A Home Office spokesperson told The Sun Online: ‘We have received and are considering a request from the Metropolitan Police Service to extend funding for Operation Grange until the end of March 2020.
‘The Home Office maintains an ongoing dialogue with the MPS regarding funding for Operation Grange.’
He said the cost of Operation Grange has been met through Special Grant funding.
He added: ‘That funding is usually available to police forces when they face significant or exceptional costs.’
Madeleine was three when she vanished from a holiday apartment in Praia da Luz in the Algarve as her parents, Gerry and Kate, dined with friends at a nearby restaurant.
Portuguese police shelved their investigation in 2008 but Scotland Yard launched its own inquiry in 2011.
Madeleine McCann disappeared from a Portuguese resort in May 2007
Scotland Yard’s hunt for Madeleine is understood to have no ‘earth-shattering leads’
A Scotland Yard spokesperson said ‘the work on Operation Grange in ongoing’ adding: ‘It is a very high profile investigation’ and closing it would be a ‘massive decision’.
He said ‘It is being kept open for a reason because there is still important work to do and focused lines of inquiry to pursue. It has not reached a conclusion.’
The spokesman would not confirm if funding has been granted for the investigation which is run from a Met Police branch station in Putney, South West London.
A well-placed source said the remaining handful of detectives have been carrying out ‘grunt work’ which includes tracking down and eliminating known sex offenders and finding possible witnesses rather than pursuing hard leads.

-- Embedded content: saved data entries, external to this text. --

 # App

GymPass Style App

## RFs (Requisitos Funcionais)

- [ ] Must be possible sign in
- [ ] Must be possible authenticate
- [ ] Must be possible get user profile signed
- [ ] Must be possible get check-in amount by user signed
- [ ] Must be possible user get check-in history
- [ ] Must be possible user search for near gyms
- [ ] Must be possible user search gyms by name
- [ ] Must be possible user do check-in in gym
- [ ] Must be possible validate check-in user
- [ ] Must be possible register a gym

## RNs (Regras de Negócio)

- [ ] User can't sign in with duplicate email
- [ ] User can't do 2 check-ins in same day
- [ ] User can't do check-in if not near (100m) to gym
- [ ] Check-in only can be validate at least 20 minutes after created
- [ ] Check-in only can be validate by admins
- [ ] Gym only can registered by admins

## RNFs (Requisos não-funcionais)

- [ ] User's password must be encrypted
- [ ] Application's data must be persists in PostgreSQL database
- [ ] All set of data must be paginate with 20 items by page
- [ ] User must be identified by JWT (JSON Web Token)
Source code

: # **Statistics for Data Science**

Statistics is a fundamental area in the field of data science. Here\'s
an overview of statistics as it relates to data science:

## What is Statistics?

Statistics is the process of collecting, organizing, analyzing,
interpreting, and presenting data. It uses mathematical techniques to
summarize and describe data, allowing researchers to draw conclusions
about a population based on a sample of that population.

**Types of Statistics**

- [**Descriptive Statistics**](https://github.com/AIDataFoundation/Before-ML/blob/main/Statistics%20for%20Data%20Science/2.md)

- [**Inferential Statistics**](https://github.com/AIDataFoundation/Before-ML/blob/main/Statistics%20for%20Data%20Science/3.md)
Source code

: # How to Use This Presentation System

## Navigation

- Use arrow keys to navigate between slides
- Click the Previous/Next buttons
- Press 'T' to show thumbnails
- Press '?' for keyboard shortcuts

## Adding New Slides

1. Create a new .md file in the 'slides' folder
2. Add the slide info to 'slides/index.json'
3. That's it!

‘Most of what Operation Grange is doing is having things set up to knock down and rule out, rather than pursuing a particular fantastic lead that could unlock it all,’ the source said. ‘I’m not aware of any earth-shattering lead or breakthrough imminently.’
Operation Grange has so far cost £11.75 million, including more than £10 million on salaries, over £440,000 on overtime and about £287,000 on travel costs. The inquiry is led by Detective Chief Inspector Nicola Wall. Her team comprises a detective sergeant and three detective constables
A McCann family spokesperson said: ‘If and when the Met Police investigation comes to an end, Kate and Gerry remain incredibly grateful for all the work that has been carried out over the past years.

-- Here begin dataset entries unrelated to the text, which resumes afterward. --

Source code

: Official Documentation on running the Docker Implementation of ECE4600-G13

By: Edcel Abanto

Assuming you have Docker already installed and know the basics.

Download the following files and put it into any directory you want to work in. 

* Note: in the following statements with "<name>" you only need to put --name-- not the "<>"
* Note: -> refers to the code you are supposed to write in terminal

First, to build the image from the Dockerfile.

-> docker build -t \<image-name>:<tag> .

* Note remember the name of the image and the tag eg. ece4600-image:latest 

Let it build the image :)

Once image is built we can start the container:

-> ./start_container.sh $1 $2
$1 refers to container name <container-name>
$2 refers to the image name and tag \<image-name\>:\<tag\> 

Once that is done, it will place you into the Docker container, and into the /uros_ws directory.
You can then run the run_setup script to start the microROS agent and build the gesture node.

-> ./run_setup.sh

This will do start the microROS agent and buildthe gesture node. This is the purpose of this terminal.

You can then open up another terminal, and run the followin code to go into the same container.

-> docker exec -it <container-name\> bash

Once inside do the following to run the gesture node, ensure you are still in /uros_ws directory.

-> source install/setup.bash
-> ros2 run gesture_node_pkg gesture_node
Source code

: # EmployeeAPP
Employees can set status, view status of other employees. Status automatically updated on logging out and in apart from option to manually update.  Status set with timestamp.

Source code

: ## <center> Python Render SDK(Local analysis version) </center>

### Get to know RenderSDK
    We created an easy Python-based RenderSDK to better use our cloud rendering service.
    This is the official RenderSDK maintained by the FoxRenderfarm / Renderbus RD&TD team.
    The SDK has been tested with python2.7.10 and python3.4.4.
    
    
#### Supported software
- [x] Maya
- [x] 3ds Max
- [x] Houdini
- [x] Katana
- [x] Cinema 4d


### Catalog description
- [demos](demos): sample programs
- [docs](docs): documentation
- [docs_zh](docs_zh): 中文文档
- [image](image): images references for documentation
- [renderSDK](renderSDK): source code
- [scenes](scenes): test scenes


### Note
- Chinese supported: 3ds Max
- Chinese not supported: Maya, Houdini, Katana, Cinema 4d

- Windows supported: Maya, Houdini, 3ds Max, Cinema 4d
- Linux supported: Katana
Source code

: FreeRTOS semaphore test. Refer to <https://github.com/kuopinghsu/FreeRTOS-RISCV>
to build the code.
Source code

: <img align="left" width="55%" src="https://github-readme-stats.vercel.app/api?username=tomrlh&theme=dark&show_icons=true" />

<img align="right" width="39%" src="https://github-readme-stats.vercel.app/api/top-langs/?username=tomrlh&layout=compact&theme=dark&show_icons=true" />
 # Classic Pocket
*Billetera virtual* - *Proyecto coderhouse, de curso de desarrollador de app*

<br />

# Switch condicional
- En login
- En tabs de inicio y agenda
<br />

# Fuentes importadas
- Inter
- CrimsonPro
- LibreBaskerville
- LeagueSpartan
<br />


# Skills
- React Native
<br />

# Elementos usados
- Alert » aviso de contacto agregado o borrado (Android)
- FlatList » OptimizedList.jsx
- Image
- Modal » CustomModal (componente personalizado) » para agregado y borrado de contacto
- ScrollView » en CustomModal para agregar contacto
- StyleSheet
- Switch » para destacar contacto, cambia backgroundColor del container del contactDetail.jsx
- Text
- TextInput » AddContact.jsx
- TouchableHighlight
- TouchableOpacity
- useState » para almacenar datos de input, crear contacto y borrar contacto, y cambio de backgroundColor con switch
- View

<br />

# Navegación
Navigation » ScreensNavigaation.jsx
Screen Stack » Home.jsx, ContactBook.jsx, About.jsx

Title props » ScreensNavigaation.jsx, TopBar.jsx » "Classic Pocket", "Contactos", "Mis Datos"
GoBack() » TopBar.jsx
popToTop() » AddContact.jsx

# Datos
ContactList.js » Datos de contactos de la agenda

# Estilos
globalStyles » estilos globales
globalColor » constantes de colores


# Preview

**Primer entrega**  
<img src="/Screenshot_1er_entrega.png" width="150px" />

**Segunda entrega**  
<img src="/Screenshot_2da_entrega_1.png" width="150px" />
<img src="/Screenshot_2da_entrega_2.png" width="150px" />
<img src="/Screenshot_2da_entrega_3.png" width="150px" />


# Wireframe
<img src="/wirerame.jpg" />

‘They know it can’t go on forever. They appreciate everything the authorities have done to try and get a resolution after all this time.’
He added that the McCanns would consider using cash from the Find Maddie Fund, which currently stands at £1million, to fund private investigators if police funding is not granted.
The McCanns are believed to be attending the Mother’s Day service at the Sacred Heart Catholic Church, where traditionally children hand their mothers a symbolic spring flower after the final hymn is sung.
A friend of the family said: ‘It’s even more poignant this year because she doesn’t yet know if the investigation into her daughter’s disappearance will carry on or be shelved.’
Operation Grange has so far cost £11.75 million, including more than £10 million on salaries, over £440,000 on overtime and about £287,000 on travel costs. At its height it had 31 detectives working for it.
The inquiry is led by Detective Chief Inspector Nicola Wall. Her team comprises a detective sergeant and three detective constables.
Much of the work on the operation is thought to take place in London.
In 2017-18 detectives made only two flights to Portugal – involving five return flights costing £1,240.
They usually stay at the upmarket Estrela da Luz hotel but a bar manager there said: ‘I haven’t seen any police here for nearly a year, probably last May.’
Sources say that the focus of the investigation has shifted to Eastern Europe where detectives believe she could have been involve in a child trafficking investigation.